The following is a story about the "specialty dishes":
Legend has it that a long, long time ago, a country was invaded by a foreign enemy, and the situation was in great crisis. The king put out a list to recruit all the strongest men in the country, and made sure that everyone participated in the war.
At that time, on the recruitment list, the most eye-catching was the royal chef. Imagine that the royal chef does not have to fight, as long as you hide in the king's tent, safe and sound at the same time can also enjoy the delicacies with the king ****. So, all over the country skilled chef scrambling to enroll, a usually uneducated, lazy, greedy and fearful of death, but also to Siemens, pulling the relationship indiscriminately into the royal kitchen.
One day, the three armies triumph, the king is very happy, so the royal kitchen feast to reward the three armies. In order to show the royal grace, each chef must do one of their own signature dishes to treat the soldiers. So, each of the royal chefs have taken out their skills, served "desert eagle", "flying sand falling geese", "fierce dragon over the river", "the heart of the fire! " ...... and so on dishes, every dish is color, aroma, taste, meaning, type excellent, see people do not mouth flooded. At this time, the indiscriminate "Imperial Chef" but silly eyes, and then want to use silver instead of labor, has been impossible. Under the helplessness, only to have to be tough to manipulate the knife on the battlefield, carefully served on their own "masterpieces" .......

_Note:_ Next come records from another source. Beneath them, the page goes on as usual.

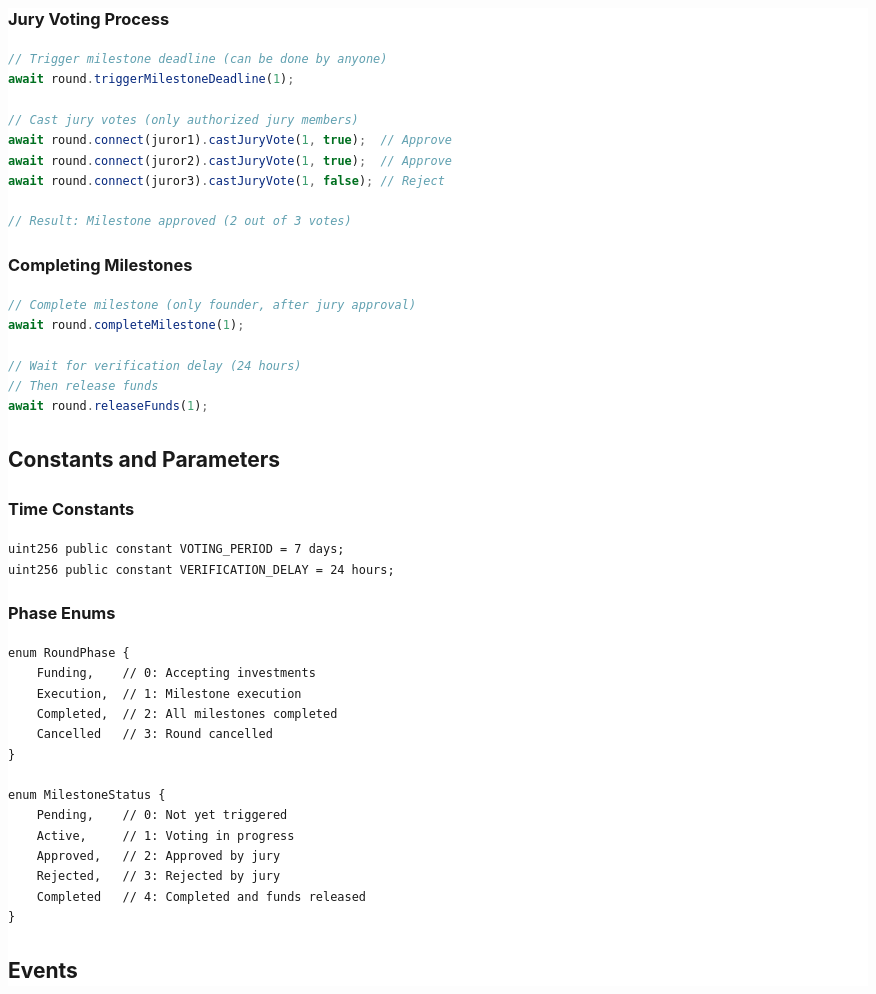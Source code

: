 ### Jury Voting Process

```typescript
// Trigger milestone deadline (can be done by anyone)
await round.triggerMilestoneDeadline(1);

// Cast jury votes (only authorized jury members)
await round.connect(juror1).castJuryVote(1, true);  // Approve
await round.connect(juror2).castJuryVote(1, true);  // Approve
await round.connect(juror3).castJuryVote(1, false); // Reject

// Result: Milestone approved (2 out of 3 votes)
```

### Completing Milestones

```typescript
// Complete milestone (only founder, after jury approval)
await round.completeMilestone(1);

// Wait for verification delay (24 hours)
// Then release funds
await round.releaseFunds(1);
```

## Constants and Parameters

### Time Constants
```solidity
uint256 public constant VOTING_PERIOD = 7 days;
uint256 public constant VERIFICATION_DELAY = 24 hours;
```

### Phase Enums
```solidity
enum RoundPhase { 
    Funding,    // 0: Accepting investments
    Execution,  // 1: Milestone execution
    Completed,  // 2: All milestones completed
    Cancelled   // 3: Round cancelled
}

enum MilestoneStatus { 
    Pending,    // 0: Not yet triggered
    Active,     // 1: Voting in progress
    Approved,   // 2: Approved by jury
    Rejected,   // 3: Rejected by jury
    Completed   // 4: Completed and funds released
}
```

## Events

The king is full of joy, very high interest, the king and the ministers frequently raise their glasses, the tent in a row of jubilation. After tasting each dish, all mouths drink: "Good food! Good food! Come come come we again *** drink a cup, ha .........". Just as the king was exuberant, will just on a dish clamped to the mouth ready to chew delicious, suddenly, mouth full of wine and meat sprayed out, a million annoyed: "Which animal dares to harm me?" At one time, the whole tent was silent. The king said to all the ministers, "You all give me a taste of what this is a broken dish?" The king said to his ministers, "Taste what is this crap? A few older ministers courageously clip a little just on the dish, just a mouth, and like a password general, brushed out, grinning big mouth straight out: "What is this dish?!" "I've never tasted this kind of strange flavor in my life, it really kills me!" "Bring up the imperial chef who made this shitty dish and chop ...... it up."

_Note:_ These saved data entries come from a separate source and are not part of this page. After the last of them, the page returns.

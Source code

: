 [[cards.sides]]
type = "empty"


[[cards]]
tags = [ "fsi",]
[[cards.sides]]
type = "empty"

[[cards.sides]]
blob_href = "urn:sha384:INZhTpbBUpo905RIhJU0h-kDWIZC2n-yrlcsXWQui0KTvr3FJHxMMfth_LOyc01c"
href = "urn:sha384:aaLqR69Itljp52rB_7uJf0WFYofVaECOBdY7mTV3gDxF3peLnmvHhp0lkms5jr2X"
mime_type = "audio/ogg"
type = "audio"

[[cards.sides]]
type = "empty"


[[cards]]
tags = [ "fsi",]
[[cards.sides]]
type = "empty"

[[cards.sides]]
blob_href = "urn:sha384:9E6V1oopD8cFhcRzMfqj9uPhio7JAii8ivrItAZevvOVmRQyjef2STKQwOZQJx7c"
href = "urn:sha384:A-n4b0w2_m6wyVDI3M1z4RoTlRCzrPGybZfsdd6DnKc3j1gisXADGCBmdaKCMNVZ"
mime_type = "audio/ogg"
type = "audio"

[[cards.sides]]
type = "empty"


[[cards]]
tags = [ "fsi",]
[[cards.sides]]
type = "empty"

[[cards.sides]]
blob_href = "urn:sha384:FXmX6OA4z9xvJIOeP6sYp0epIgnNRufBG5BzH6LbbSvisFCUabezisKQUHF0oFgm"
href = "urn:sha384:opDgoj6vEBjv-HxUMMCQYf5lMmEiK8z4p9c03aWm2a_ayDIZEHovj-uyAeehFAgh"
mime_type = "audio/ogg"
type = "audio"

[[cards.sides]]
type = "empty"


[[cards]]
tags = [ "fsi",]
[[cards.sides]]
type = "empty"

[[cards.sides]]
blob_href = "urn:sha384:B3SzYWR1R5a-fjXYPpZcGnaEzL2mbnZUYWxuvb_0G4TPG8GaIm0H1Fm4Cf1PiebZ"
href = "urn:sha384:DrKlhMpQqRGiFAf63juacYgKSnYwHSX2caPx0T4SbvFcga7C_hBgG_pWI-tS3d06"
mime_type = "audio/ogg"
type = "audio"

When the guards brought the "royal chef" up, the king snapped, "Tell me the truth, what did you use to make the dish?". The king said, "Tell me the truth, what did you cook with? The "royal chef" has been scared to shrink into a ball, shaking like chaff, stuttering would like to say it is with the hands of the dishes, but because of excessive tension, only to hear "take... hands... dishes...". ". The king asked the ministers around him, "What do you mean by 'dish with hands'?" The ministers all shook their heads without knowing, one of the ministers said: "I think his 'hand dish' may be the meaning of cooking with his hands", the king heard the great anger: "This is such a crappy hand dare to pretend to be the royal chef, come on people, give me pull out! Chopped, see who else dares to steal the name and deceive people in the future!"